The tl;dr here is that tis-interpreter is a fantastic new tool, as it correctly complains about this.

Edit: I also note a departure from yester-year, where every linting tool would only manage to complain about unchecked malloc() returns.

The `tmp != head` comparion is UB because `head` is a dangling pointer after the first loop iteration, right?
Yep! To do this properly requires something more like:

    void free_circularly_linked_list(struct node *head) {
      struct node *tmp = head->next;
      while (1) {
        if (tmp == head) {
          /* Has to be a separate case since even assigning
           * a dangling pointer is UB I believe? */
          free(tmp);
          break;
        } else {
          struct node *next = tmp->next;
          free(tmp);
          tmp = next;
        }
      }
    }
I'm not sure what you are trying to achieve by using the infinite loop. There's a more direct way.

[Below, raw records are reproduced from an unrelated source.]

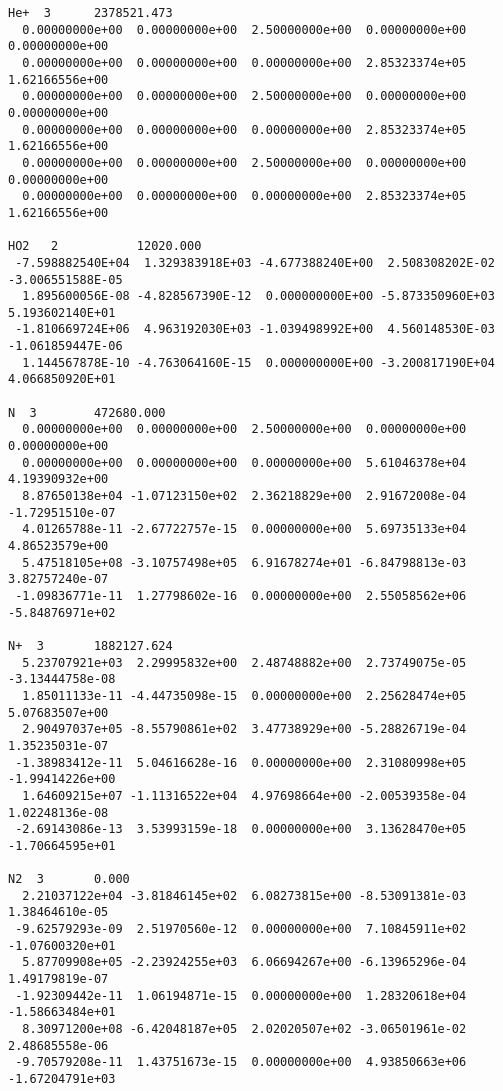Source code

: \begin{verbatim}
He+  3		2378521.473						         
  0.00000000e+00  0.00000000e+00  2.50000000e+00  0.00000000e+00  0.00000000e+00
  0.00000000e+00  0.00000000e+00  0.00000000e+00  2.85323374e+05  1.62166556e+00
  0.00000000e+00  0.00000000e+00  2.50000000e+00  0.00000000e+00  0.00000000e+00
  0.00000000e+00  0.00000000e+00  0.00000000e+00  2.85323374e+05  1.62166556e+00
  0.00000000e+00  0.00000000e+00  2.50000000e+00  0.00000000e+00  0.00000000e+00
  0.00000000e+00  0.00000000e+00  0.00000000e+00  2.85323374e+05  1.62166556e+00
										 
HO2   2           12020.000                                                        
 -7.598882540E+04  1.329383918E+03 -4.677388240E+00  2.508308202E-02 -3.006551588E-05 
  1.895600056E-08 -4.828567390E-12  0.000000000E+00 -5.873350960E+03  5.193602140E+01 
 -1.810669724E+06  4.963192030E+03 -1.039498992E+00  4.560148530E-03 -1.061859447E-06 
  1.144567878E-10 -4.763064160E-15  0.000000000E+00 -3.200817190E+04  4.066850920E+01 
										 
N  3		472680.000							 
  0.00000000e+00  0.00000000e+00  2.50000000e+00  0.00000000e+00  0.00000000e+00
  0.00000000e+00  0.00000000e+00  0.00000000e+00  5.61046378e+04  4.19390932e+00
  8.87650138e+04 -1.07123150e+02  2.36218829e+00  2.91672008e-04 -1.72951510e-07
  4.01265788e-11 -2.67722757e-15  0.00000000e+00  5.69735133e+04  4.86523579e+00
  5.47518105e+08 -3.10757498e+05  6.91678274e+01 -6.84798813e-03  3.82757240e-07
 -1.09836771e-11  1.27798602e-16  0.00000000e+00  2.55058562e+06 -5.84876971e+02
										 
N+  3		1882127.624							 
  5.23707921e+03  2.29995832e+00  2.48748882e+00  2.73749075e-05 -3.13444758e-08
  1.85011133e-11 -4.44735098e-15  0.00000000e+00  2.25628474e+05  5.07683507e+00
  2.90497037e+05 -8.55790861e+02  3.47738929e+00 -5.28826719e-04  1.35235031e-07
 -1.38983412e-11  5.04616628e-16  0.00000000e+00  2.31080998e+05 -1.99414226e+00
  1.64609215e+07 -1.11316522e+04  4.97698664e+00 -2.00539358e-04  1.02248136e-08
 -2.69143086e-13  3.53993159e-18  0.00000000e+00  3.13628470e+05 -1.70664595e+01
										 
N2  3		0.000								 
  2.21037122e+04 -3.81846145e+02  6.08273815e+00 -8.53091381e-03  1.38464610e-05
 -9.62579293e-09  2.51970560e-12  0.00000000e+00  7.10845911e+02 -1.07600320e+01
  5.87709908e+05 -2.23924255e+03  6.06694267e+00 -6.13965296e-04  1.49179819e-07
 -1.92309442e-11  1.06194871e-15  0.00000000e+00  1.28320618e+04 -1.58663484e+01
  8.30971200e+08 -6.42048187e+05  2.02020507e+02 -3.06501961e-02  2.48685558e-06
 -9.70579208e-11  1.43751673e-15  0.00000000e+00  4.93850663e+06 -1.67204791e+03
										 

\end{verbatim}
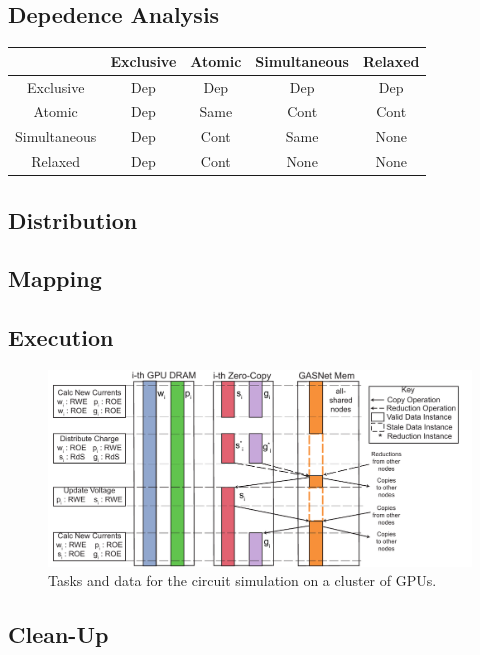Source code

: 

\subsection{Depedence Analysis}
\label{sec:dep}
{\small
\begin{tabular}{c|cccc}
             & Exclusive & Atomic   & Simultaneous & Relaxed \\
\midrule
Exclusive    & Dep & Dep & Dep & Dep \\ 
Atomic       & Dep & Same & Cont & Cont \\
Simultaneous & Dep & Cont & Same & None \\
Relaxed      & Dep & Cont & None & None \\
\end{tabular}
}

\subsection{Distribution}
\label{sec:dist}

\subsection{Mapping}
\label{sec:map}

\subsection{Execution}
\label{sec:exec}

\begin{figure}
\includegraphics[scale=0.48]{figs/CircuitMem.pdf}
\caption{Tasks and data for the circuit simulation on a cluster of GPUs.}
\end{figure}

\subsection{Clean-Up}
\label{sec:clean}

    void free_circularly_linked_list(struct node *head)
    {
      struct node *a = head->next;
      while (a != head) {
        struct node *b = a->next;
        free(a);
        a = b;
      }
      free(head);
    }
Great example, by the way!
Why is it UB?

Let's say head value is "10" and the memory at "10" is {..., next: "10"}

After the first iteration we will have:

Head: "10" Next: "10" Temp: "10"

With "10" pointing to freed memory. But why do we care? We are not dereferencing it, are we?

(I think I am missing something very obvious)

I think you’re missing the fact that "There are a lot of rules you need to be aware of that are not naturally-occurring results of the fundamentals."
I was indeed. Thanks for the insight!
Because the standard says even comparing a dangling pointer is UB, which was haberman's point about the standard being non-intuitive.
Thanks. I wasn't aware of that. I stand corrected!!
For someone who wants to learn C from the ground up, do you have some kind of learning path or books you'd recommend?
I was a big fan of this post from a few days ago. Has a great list of resources and different areas to cover: http://blog.regehr.org/archives/1393
Thanks, that's what I was looking for.